~ By PMAlliance
Keeping a project management team running smoothly can be a challenge, especially when budgets are lean and expectations are high. Every manager needs to figure out the best way to lead and motivate, but a few baseline principles will keep you pointed down the right path.
While you may be the leader of the group, your primary concern must be the group itself. Even if you're a hands-on manager, remember you're also there to coach, evaluate, and mentor. Make time to attend to each of these areas regularly.
You can't accomplish your team's objectives by yourself, so work hard to help your employees do their jobs. Remove obstacles, work through glitches, and fight for the resources your employees need to achieve success.
Avoid playing favourites or putting your own ambitions above those of your team, because people are quick to sniff out words and actions that are unfair or self-serving. You'll still need to make unpopular decisions from time-to-time, but you'll retain your team's respect.
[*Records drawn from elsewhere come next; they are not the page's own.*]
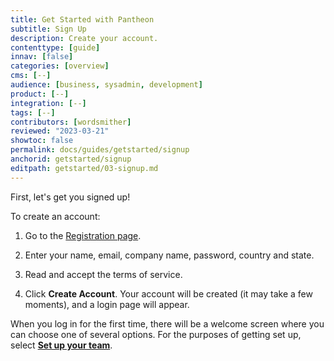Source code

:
 ```yaml
---
title: Get Started with Pantheon
subtitle: Sign Up
description: Create your account.
contenttype: [guide]
innav: [false]
categories: [overview]
cms: [--]
audience: [business, sysadmin, development]
product: [--]
integration: [--]
tags: [--]
contributors: [wordsmither]
reviewed: "2023-03-21"
showtoc: false
permalink: docs/guides/getstarted/signup
anchorid: getstarted/signup
editpath: getstarted/03-signup.md
---
```


First, let's get you signed up!

To create an account:

1. Go to the [Registration page](https://pantheon.io/register?docs).

1. Enter your name, email, company name, password, country and state.

1. Read and accept the terms of service.

1. Click **Create Account**.  Your account will be created (it may take a few moments), and a login page will appear.

When you log in for the first time, there will be a welcome screen where you can choose one of several options.  For the purposes of getting set up, select [**Set up your team**](/guides/account-mgmt/workspace-sites-teams/teams).


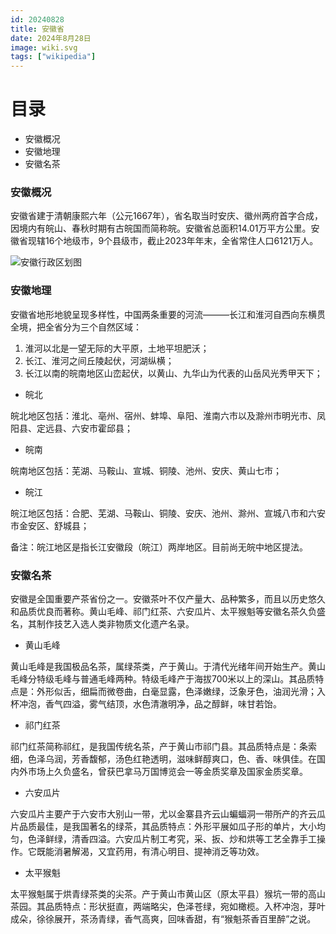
 ```yaml
---
id: 20240828
title: 安徽省
date: 2024年8月28日
image: wiki.svg
tags: ["wikipedia"]
---
```



# 目录

 - 安徽概况
 - 安徽地理
 - 安徽名茶


### 安徽概况

安徽省建于清朝康熙六年（公元1667年），省名取当时安庆、徽州两府首字合成，因境内有皖山、春秋时期有古皖国而简称皖。安徽省总面积14.01万平方公里。安徽省现辖16个地级市，9个县级市，截止2023年年末，全省常住人口6121万人。

![安徽行政区划图](https://loongzxl.com/blogs/20240828安徽省地图.jpg)


### 安徽地理

安徽省地形地貌呈现多样性，中国两条重要的河流———长江和淮河自西向东横贯全境，把全省分为三个自然区域：

1. 淮河以北是一望无际的大平原，土地平坦肥沃；
2. 长江、淮河之间丘陵起伏，河湖纵横；
3. 长江以南的皖南地区山峦起伏，以黄山、九华山为代表的山岳风光秀甲天下；

- 皖北

皖北地区包括：淮北、亳州、宿州、蚌埠、阜阳、淮南六市以及滁州市明光市、凤阳县、定远县、六安市霍邱县；

- 皖南

皖南地区包括：芜湖、马鞍山、宣城、铜陵、池州、安庆、黄山七市；

- 皖江

皖江地区包括：合肥、芜湖、马鞍山、铜陵、安庆、池州、滁州、宣城八市和六安市金安区、舒城县；

备注：皖江地区是指长江安徽段（皖江）两岸地区。目前尚无皖中地区提法。

### 安徽名茶

安徽是全国重要产茶省份之一。安徽茶叶不仅产量大、品种繁多，而且以历史悠久和品质优良而著称。黄山毛峰、祁门红茶、六安瓜片、太平猴魁等安徽名茶久负盛名，其制作技艺入选人类非物质文化遗产名录。

- 黄山毛峰

黄山毛峰是我国极品名茶，属绿茶类，产于黄山。于清代光绪年间开始生产。黄山毛峰分特级毛峰与普通毛峰两种。特级毛峰产于海拔700米以上的深山。其品质特点是：外形似舌，细扁而微卷曲，白毫显露，色泽嫩绿，泛象牙色，油润光滑；入杯冲泡，香气四溢，雾气结顶，水色清澈明净，品之醇鲜，味甘若饴。

- 祁门红茶

祁门红茶简称祁红，是我国传统名茶，产于黄山市祁门县。其品质特点是：条索细，色泽乌润，芳香馥郁，汤色红艳透明，滋味鲜醇爽口，色、香、味俱佳。在国内外市场上久负盛名，曾获巴拿马万国博览会一等金质奖章及国家金质奖章。

- 六安瓜片

六安瓜片主要产于六安市大别山一带，尤以金寨县齐云山蝙蝠洞一带所产的齐云瓜片品质最佳，是我国著名的绿茶，其品质特点：外形平展如瓜子形的单片，大小均匀，色泽鲜绿，清香四溢。六安瓜片制工考究，采、扳、炒和烘等工艺全靠手工操作。它既能消暑解渴，又宜药用，有清心明目、提神消乏等功效。


- 太平猴魁

太平猴魁属于烘青绿茶类的尖茶。产于黄山市黄山区（原太平县）猴坑一带的高山茶园。其品质特点：形状挺直，两端略尖，色泽苍绿，宛如橄榄。入杯冲泡，芽叶成朵，徐徐展开，茶汤青绿，香气高爽，回味香甜，有“猴魁茶香百里醉”之说。


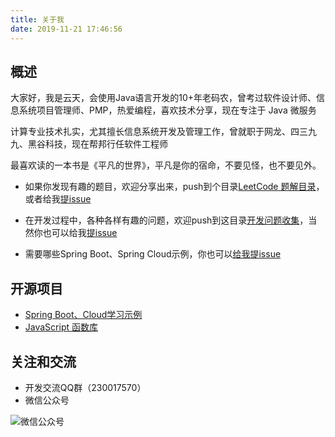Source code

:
 ```yaml
---
title: 关于我
date: 2019-11-21 17:46:56
---
```


## 概述

大家好，我是云天，会使用Java语言开发的10+年老码农，曾考过软件设计师、信息系统项目管理师、PMP，热爱编程，喜欢技术分享，现在专注于 Java 微服务

计算专业技术扎实，尤其擅长信息系统开发及管理工作，曾就职于网龙、四三九九、黑谷科技，现在帮邦行任软件工程师

最喜欢读的一本书是《平凡的世界》，平凡是你的宿命，不要见怪，也不要见外。

- 如果你发现有趣的题目，欢迎分享出来，push到个目录[LeetCode 题解目录](https://github.com/smltq/spring-boot-demo/tree/master/leetcode)，或者给我[提issue](https://github.com/smltq/spring-boot-demo/issues)

- 在开发过程中，各种各样有趣的问题，欢迎push到这目录[开发问题收集](https://github.com/smltq/blog/tree/master/source/_posts/javaGather)，当然你也可以给我[提issue](https://github.com/smltq/blog/issues)

- 需要哪些Spring Boot、Spring Cloud示例，你也可以[给我提issue](https://github.com/smltq/spring-boot-demo/issues)

## 开源项目

- [Spring Boot、Cloud学习示例](https://github.com/smltq/spring-boot-demo)
- [JavaScript 函数库](https://github.com/smltq/jPublic)

## 关注和交流

- 开发交流QQ群（230017570）
- 微信公众号

![微信公众号](http://49.235.170.100:8090/upload/2019/10/qrcode-92534a5bf579459eaea982a6bcc83e9c.jpg)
Few things undermine respect and enthusiasm as quickly as being criticised, disciplined, or embarrassed in public. Allow employees the courtesy of carrying out sensitive discussions in private, give them the benefit of the doubt when mistakes occur, and never lose sight of their individual career goals.
By utilising an employee's natural strengths to their full potential, you'll not only allow the employee to feel a tremendous sense of value and accomplishment, you'll also be giving your team the benefit of those skills.
When an employee accomplishes a tough goal or really pulls out a win, seize on it. Let the rest of the team know about the accomplishment, look for other ways to repeat the success on future projects, and keep an eye out for opportunities that would allow the employee to help mentor others to achieve similar results.
Without it, your employees will become frustrated that their efforts aren't paying off, and you'll be equally exasperated because your team isn't reaching its potential.
Don't expect employees to learn new skills, modify behaviours, or improve their performance overnight. Instead, work on small changes here and there, and you'll find solid long-term results.
Once you've worked with the team to correct an error, shift your focus to helping them understand how the mistake occurred, what signposts they missed originally, and how they can avoid repeating the same mistake later.
If you have a team member with more expertise in a particular area, don't try to hide or mitigate it-celebrate it! Successful teams combine each member's specific talents into a high-performing whole, and any ego or insecurities you bring to the table will only undermine that.
By stepping back and allowing your employees to do their jobs, you'll instil in them greater confidence and a higher degree of accountability. You'll also be supporting their efforts to increase their skills sets and improve their decision-making capabilities.
You should be your employees' biggest fan and strongest supporter. Ensure that your executive team is aware of your group's accomplishments, work with senior staff members to gain recognition for the team's successes, and be diligent in rewarding individual achievers with promotions when appropriate.